* **Exercise brief**: Scan the records beneath this line for the line holding "- Select whether to use" and the line holding "Authentication can be configured to use an", then transcribe exactly those two and all lines between.

Stored entries:
--- START ---
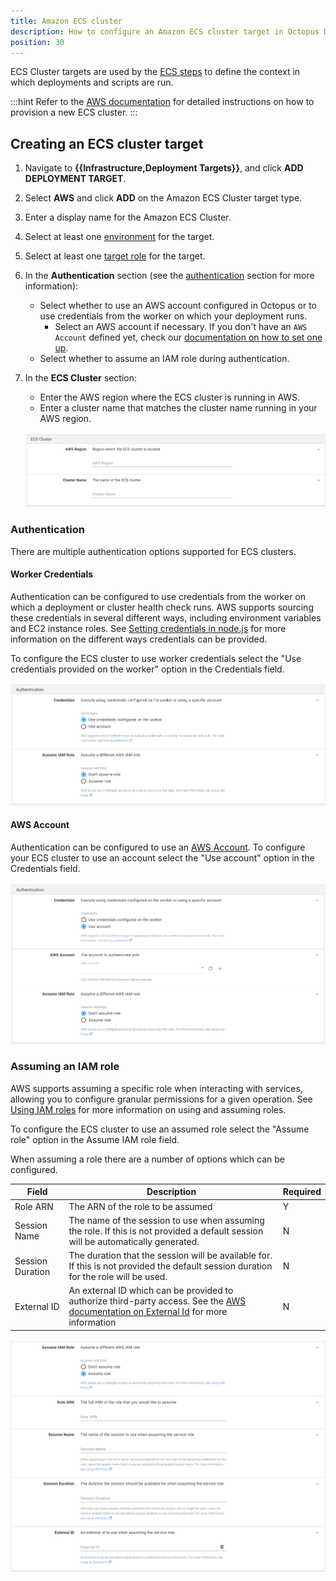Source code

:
 ```yaml
---
title: Amazon ECS cluster
description: How to configure an Amazon ECS cluster target in Octopus Deploy
position: 30
---
```


ECS Cluster targets are used by the [ECS steps](/docs/deployments/aws/index.md) to define the context in which deployments and scripts are run.

:::hint
Refer to the [AWS documentation](https://docs.aws.amazon.com/AmazonECS/latest/developerguide/create_cluster.html) for detailed instructions on how to provision a new ECS cluster.
:::

## Creating an ECS cluster target

1. Navigate to **{{Infrastructure,Deployment Targets}}**, and click **ADD DEPLOYMENT TARGET**.
2. Select **AWS** and click **ADD** on the Amazon ECS Cluster target type.
3. Enter a display name for the Amazon ECS Cluster.
4. Select at least one [environment](/docs/infrastructure/environments/index.md) for the target.
5. Select at least one [target role](/docs/infrastructure/deployment-targets/index.md#target-roles) for the target.
6. In the **Authentication** section (see the [authentication](#authentication) section for more information):
   - Select whether to use an AWS account configured in Octopus or to use credentials from the worker on which your deployment runs.
     - Select an AWS account if necessary. If you don't have an `AWS Account` defined yet, check our [documentation on how to set one up](/docs/infrastructure/accounts/aws/index.md).
   - Select whether to assume an IAM role during authentication.
7. In the **ECS Cluster** section:

   - Enter the AWS region where the ECS cluster is running in AWS.
   - Enter a cluster name that matches the cluster name running in your AWS region.

   ![ECS Cluster Deployment Target Settings](images/aws-ecs-target-cluster.png "width=500")

### Authentication

There are multiple authentication options supported for ECS clusters.

#### Worker Credentials

Authentication can be configured to use credentials from the worker on which a deployment or cluster health check runs. AWS supports sourcing these credentials in several different ways, including environment variables and EC2 instance roles. See [Setting credentials in node.js](https://docs.aws.amazon.com/sdk-for-javascript/v3/developer-guide/setting-credentials-node.html) for more information on the different ways credentials can be provided.

To configure the ECS cluster to use worker credentials select the "Use credentials provided on the worker" option in the Credentials field.

![ECS Cluster Worker Credentials](images/aws-ecs-target-worker-credentials.png "width=500")

#### AWS Account

Authentication can be configured to use an [AWS Account](/docs/infrastructure/accounts/aws/index.md). To configure your ECS cluster to use an account select the "Use account" option in the Credentials field.

![ECS Cluster Account Credentials](images/aws-ecs-target-account-credentials.png "width=500")

### Assuming an IAM role

AWS supports assuming a specific role when interacting with services, allowing you to configure granular permissions for a given operation. See [Using IAM roles](https://docs.aws.amazon.com/IAM/latest/UserGuide/id_roles_use.html) for more information on using and assuming roles.

To configure the ECS cluster to use an assumed role select the "Assume role" option in the Assume IAM role field.

When assuming a role there are a number of options which can be configured.

| Field            | Description                                                                                                                                                                                                                      | Required |
| ---------------- | -------------------------------------------------------------------------------------------------------------------------------------------------------------------------------------------------------------------------------- | -------- |
| Role ARN         | The ARN of the role to be assumed                                                                                                                                                                                                | Y        |
| Session Name     | The name of the session to use when assuming the role. If this is not provided a default session will be automatically generated.                                                                                                | N        |
| Session Duration | The duration that the session will be available for. If this is not provided the default session duration for the role will be used.                                                                                             | N        |
| External ID      | An external ID which can be provided to authorize third-party access. See the [AWS documentation on External Id](https://docs.aws.amazon.com/IAM/latest/UserGuide/id_roles_create_for-user_externalid.html) for more information | N        |

![ECS Cluster Assume Role](images/aws-ecs-target-assume-role.png "width=500")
--- END ---
* **Written reply**:
   - Select whether to use an AWS account configured in Octopus or to use credentials from the worker on which your deployment runs.
     - Select an AWS account if necessary. If you don't have an `AWS Account` defined yet, check our [documentation on how to set one up](/docs/infrastructure/accounts/aws/index.md).
   - Select whether to assume an IAM role during authentication.
7. In the **ECS Cluster** section:

   - Enter the AWS region where the ECS cluster is running in AWS.
   - Enter a cluster name that matches the cluster name running in your AWS region.

   ![ECS Cluster Deployment Target Settings](images/aws-ecs-target-cluster.png "width=500")

### Authentication

There are multiple authentication options supported for ECS clusters.

#### Worker Credentials

Authentication can be configured to use credentials from the worker on which a deployment or cluster health check runs. AWS supports sourcing these credentials in several different ways, including environment variables and EC2 instance roles. See [Setting credentials in node.js](https://docs.aws.amazon.com/sdk-for-javascript/v3/developer-guide/setting-credentials-node.html) for more information on the different ways credentials can be provided.

To configure the ECS cluster to use worker credentials select the "Use credentials provided on the worker" option in the Credentials field.

![ECS Cluster Worker Credentials](images/aws-ecs-target-worker-credentials.png "width=500")

#### AWS Account

Authentication can be configured to use an [AWS Account](/docs/infrastructure/accounts/aws/index.md). To configure your ECS cluster to use an account select the "Use account" option in the Credentials field.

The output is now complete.